Visualize histogram for a variable in drift detection

    Description

    example

    plotHistogram(DDiagnostics) plots a histogram of the baseline and target data for the variable with the lowest p-value.

    If you set the value of 'EstimatePValues' to false in the call to detectdrift, then plotHistogram displays NaN for the p-value and the drift status.

    plotHistogram(DDiagnostics,Variable=variable) plots the histogram of the baseline and target data for the variable specified by variable.

    example

    plotHistogram(ax,___) plots into axes ax instead of gca.

    example

    H = plotHistogram(___) returns an array of Histogram objects in H. Use this to inspect and adjust the properties of the histogram. For more information on the Histogram object properties, see Histogram Properties.

    Examples

    collapse all

    Generate baseline and target data with three variables, where the distribution parameters of the second and third variables change for target data.

    rng('default') % For reproducibility
    baseline = [normrnd(0,1,100,1),wblrnd(1.1,1,100,1),betarnd(1,2,100,1)];
    target = [normrnd(0,1,100,1),wblrnd(1.2,2,100,1),betarnd(1.7,2.8,100,1)];

    Perform permutation testing for all variables to check for any drift between the baseline and target data.

    DDiagnostics = detectdrift(baseline,target)
    DDiagnostics = 
      DriftDiagnostics
    
                  VariableNames: ["x1"    "x2"    "x3"]
           CategoricalVariables: []
                    DriftStatus: ["Stable"    "Drift"    "Warning"]
                        PValues: [0.3850 0.0050 0.0910]
            ConfidenceIntervals: [2x3 double]
        MultipleTestDriftStatus: "Drift"
                 DriftThreshold: 0.0500
               WarningThreshold: 0.1000
    
    
      Properties, Methods
    
    

    Plot the histogram for the default variable.

    plotHistogram(DDiagnostics)

    Figure contains an axes object. The axes object with title Histogram for x2 contains 2 objects of type bar. These objects represent Baseline, Target.

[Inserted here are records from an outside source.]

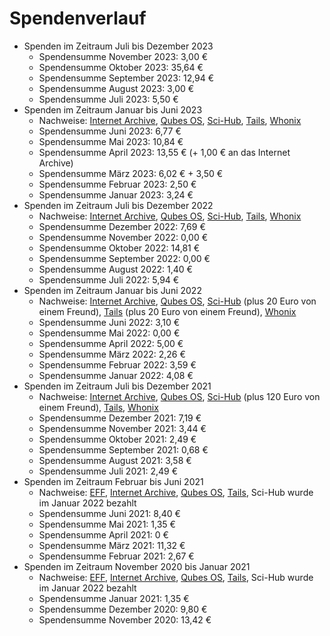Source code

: # Spendenverlauf

* Spenden im Zeitraum Juli bis Dezember 2023
  * Spendensumme November 2023: 3,00 €
  * Spendensumme Oktober 2023: 35,64 €
  * Spendensumme September 2023: 12,94 €
  * Spendensumme August 2023: 3,00 €
  * Spendensumme Juli 2023: 5,50 €
* Spenden im Zeitraum Januar bis Juni 2023
  * Nachweise: [Internet Archive](/assets/images/donations/2023-07/internet-archive.png), [Qubes OS](/assets/images/donations/2023-07/qubes-os.png), [Sci-Hub](/assets/images/donations/2023-07/sci-hub.png), [Tails](/assets/images/donations/2023-07/tails.png), [Whonix](/assets/images/donations/2023-07/whonix.png)
  * Spendensumme Juni 2023: 6,77 €
  * Spendensumme Mai 2023: 10,84 €
  * Spendensumme April 2023: 13,55 € (+ 1,00 € an das Internet Archive)
  * Spendensumme März 2023: 6,02 € + 3,50 €
  * Spendensumme Februar 2023: 2,50 €
  * Spendensumme Januar 2023: 3,24 €
* Spenden im Zeitraum Juli bis Dezember 2022
  * Nachweise: [Internet Archive](/assets/images/donations/2023-01/internet-archive.png), [Qubes OS](/assets/images/donations/2023-01/qubes-os.png), [Sci-Hub](/assets/images/donations/2023-01/sci-hub.png), [Tails](/assets/images/donations/2023-01/tails.png), [Whonix](/assets/images/donations/2023-01/whonix.png)
  * Spendensumme Dezember 2022: 7,69 €
  * Spendensumme November 2022: 0,00 €
  * Spendensumme Oktober 2022: 14,81 €
  * Spendensumme September 2022: 0,00 €
  * Spendensumme August 2022: 1,40 €
  * Spendensumme Juli 2022: 5,94 €
* Spenden im Zeitraum Januar bis Juni 2022
  * Nachweise: [Internet Archive](/assets/images/donations/2022-07/internet-archive.png), [Qubes OS](/assets/images/donations/2022-07/qubes-os.png), [Sci-Hub](/assets/images/donations/2022-07/sci-hub.png) (plus 20 Euro von einem Freund), [Tails](/assets/images/donations/2022-07/tails.png) (plus 20 Euro von einem Freund), [Whonix](/assets/images/donations/2022-07/whonix.png)
  * Spendensumme Juni 2022: 3,10 €
  * Spendensumme Mai 2022: 0,00 €
  * Spendensumme April 2022: 5,00 €
  * Spendensumme März 2022: 2,26 €
  * Spendensumme Februar 2022: 3,59 €
  * Spendensumme Januar 2022: 4,08 €
* Spenden im Zeitraum Juli bis Dezember 2021
  * Nachweise: [Internet Archive](/assets/images/donations/2022-01/internet-archive.png), [Qubes OS](/assets/images/donations/2022-01/qubes-os.png), [Sci-Hub](/assets/images/donations/2022-01/sci-hub.png) (plus 120 Euro von einem Freund), [Tails](/assets/images/donations/2022-01/tails.png), [Whonix](/assets/images/donations/2022-01/whonix.png)
  * Spendensumme Dezember 2021: 7,19 €
  * Spendensumme November 2021: 3,44 €
  * Spendensumme Oktober 2021: 2,49 €
  * Spendensumme September 2021: 0,68 €
  * Spendensumme August 2021: 3,58 €
  * Spendensumme Juli 2021: 2,49 €
* Spenden im Zeitraum Februar bis Juni 2021
  * Nachweise: [EFF](/assets/images/donations/2021-06/eff.png), [Internet Archive](/assets/images/donations/2021-06/internet-archive.png), [Qubes OS](/assets/images/donations/2021-06/qubes.png), [Tails](/assets/images/donations/2021-06/tails.png), Sci-Hub wurde im Januar 2022 bezahlt
  * Spendensumme Juni 2021: 8,40 €
  * Spendensumme Mai 2021: 1,35 €
  * Spendensumme April 2021: 0 €
  * Spendensumme März 2021: 11,32 €
  * Spendensumme Februar 2021: 2,67 €
* Spenden im Zeitraum November 2020 bis Januar 2021
  * Nachweise: [EFF](/assets/images/donations/2021-01/eff.png), [Internet Archive](/assets/images/donations/2021-01/internet-archive.png), [Qubes OS](/assets/images/donations/2021-01/qubes.png), [Tails](/assets/images/donations/2021-01/tails.png), Sci-Hub wurde im Januar 2022 bezahlt
  * Spendensumme Januar 2021: 1,35 €
  * Spendensumme Dezember 2020: 9,80 €
  * Spendensumme November 2020: 13,42 €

    plotHistogram by default plots the histogram of the baseline and target data for the variable with the lowest p-value. It also displays the p-value and the drift status for that variable.

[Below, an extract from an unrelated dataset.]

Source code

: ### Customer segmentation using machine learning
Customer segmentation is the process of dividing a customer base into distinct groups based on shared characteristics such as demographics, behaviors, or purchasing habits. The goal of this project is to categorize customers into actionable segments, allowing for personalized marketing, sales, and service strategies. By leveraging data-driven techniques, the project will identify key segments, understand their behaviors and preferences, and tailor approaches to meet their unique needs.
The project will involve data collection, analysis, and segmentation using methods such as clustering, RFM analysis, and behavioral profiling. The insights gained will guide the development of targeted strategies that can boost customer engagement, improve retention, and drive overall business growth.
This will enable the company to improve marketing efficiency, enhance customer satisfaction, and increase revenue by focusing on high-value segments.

    Generate baseline and target data with three variables, where the distribution parameters of the second and third variables change for target data.

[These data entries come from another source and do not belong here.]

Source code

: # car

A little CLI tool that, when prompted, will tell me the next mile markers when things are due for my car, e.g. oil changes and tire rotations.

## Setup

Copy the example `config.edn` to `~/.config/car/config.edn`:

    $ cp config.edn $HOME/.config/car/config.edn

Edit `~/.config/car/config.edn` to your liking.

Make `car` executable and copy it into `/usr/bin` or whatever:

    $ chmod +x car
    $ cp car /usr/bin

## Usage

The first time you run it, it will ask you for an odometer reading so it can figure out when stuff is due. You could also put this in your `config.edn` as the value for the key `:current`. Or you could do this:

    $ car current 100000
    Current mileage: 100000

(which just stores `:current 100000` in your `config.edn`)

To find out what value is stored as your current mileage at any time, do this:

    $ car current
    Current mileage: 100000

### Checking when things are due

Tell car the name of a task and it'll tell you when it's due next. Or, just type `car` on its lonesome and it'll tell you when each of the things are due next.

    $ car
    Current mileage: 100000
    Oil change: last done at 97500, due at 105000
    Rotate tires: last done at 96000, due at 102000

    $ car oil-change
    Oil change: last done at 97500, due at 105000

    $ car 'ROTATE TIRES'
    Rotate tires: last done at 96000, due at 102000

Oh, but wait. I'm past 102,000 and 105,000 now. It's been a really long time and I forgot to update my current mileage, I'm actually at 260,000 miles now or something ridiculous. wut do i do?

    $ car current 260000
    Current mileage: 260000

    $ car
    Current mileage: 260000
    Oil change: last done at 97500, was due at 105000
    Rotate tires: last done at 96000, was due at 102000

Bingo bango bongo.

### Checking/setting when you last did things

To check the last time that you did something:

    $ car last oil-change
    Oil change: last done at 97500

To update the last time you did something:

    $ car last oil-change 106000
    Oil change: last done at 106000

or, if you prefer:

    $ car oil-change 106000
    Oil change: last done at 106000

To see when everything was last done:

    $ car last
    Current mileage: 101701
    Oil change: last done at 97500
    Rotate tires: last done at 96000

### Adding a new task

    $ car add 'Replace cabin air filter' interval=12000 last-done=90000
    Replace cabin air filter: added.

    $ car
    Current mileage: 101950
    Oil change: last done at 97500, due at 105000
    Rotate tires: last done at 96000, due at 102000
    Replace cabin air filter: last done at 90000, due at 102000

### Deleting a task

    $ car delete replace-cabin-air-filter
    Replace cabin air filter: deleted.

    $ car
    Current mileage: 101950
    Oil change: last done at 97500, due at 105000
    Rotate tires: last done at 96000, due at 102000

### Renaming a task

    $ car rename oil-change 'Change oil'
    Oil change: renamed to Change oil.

    rng('default') % For reproducibility
    baseline = [normrnd(0,1,100,1),wblrnd(1.1,1,100,1),betarnd(1,2,100,1)];
    target = [normrnd(0,1,100,1),wblrnd(1.2,2,100,1),betarnd(1.7,2.8,100,1)];

    Perform permutation testing for all variables to check for any drift between the baseline and target data. Use the Energy statistic as the metric.

    DDiagnostics = detectdrift(baseline,target,"ContinuousMetric","energy")
    DDiagnostics = 
      DriftDiagnostics
    
                  VariableNames: ["x1"    "x2"    "x3"]
           CategoricalVariables: []
                    DriftStatus: ["Stable"    "Drift"    "Warning"]
                        PValues: [0.3790 0.0110 0.0820]
            ConfidenceIntervals: [2x3 double]
        MultipleTestDriftStatus: "Drift"
                 DriftThreshold: 0.0500
               WarningThreshold: 0.1000
    
    
      Properties, Methods
    
    

    Plot the histograms for all three variables in a tiled layout.

    tiledlayout(3,1);
    ax1 = nexttile;
    plotHistogram(DDiagnostics,ax1,Variable="x1")
    ax2 = nexttile;
    plotHistogram(DDiagnostics,ax2,Variable="x2")
    ax3 = nexttile;
    plotHistogram(DDiagnostics,ax3,Variable="x3")

    Figure contains 3 axes objects. Axes object 1 with title Histogram for x1 contains 2 objects of type bar. These objects represent Baseline, Target. Axes object 2 with title Histogram for x2 contains 2 objects of type bar. These objects represent Baseline, Target. Axes object 3 with title Histogram for x3 contains 2 objects of type bar. These objects represent Baseline, Target.

    Generate baseline and target data with three variables, where the distribution parameters of the second and third variables change for target data.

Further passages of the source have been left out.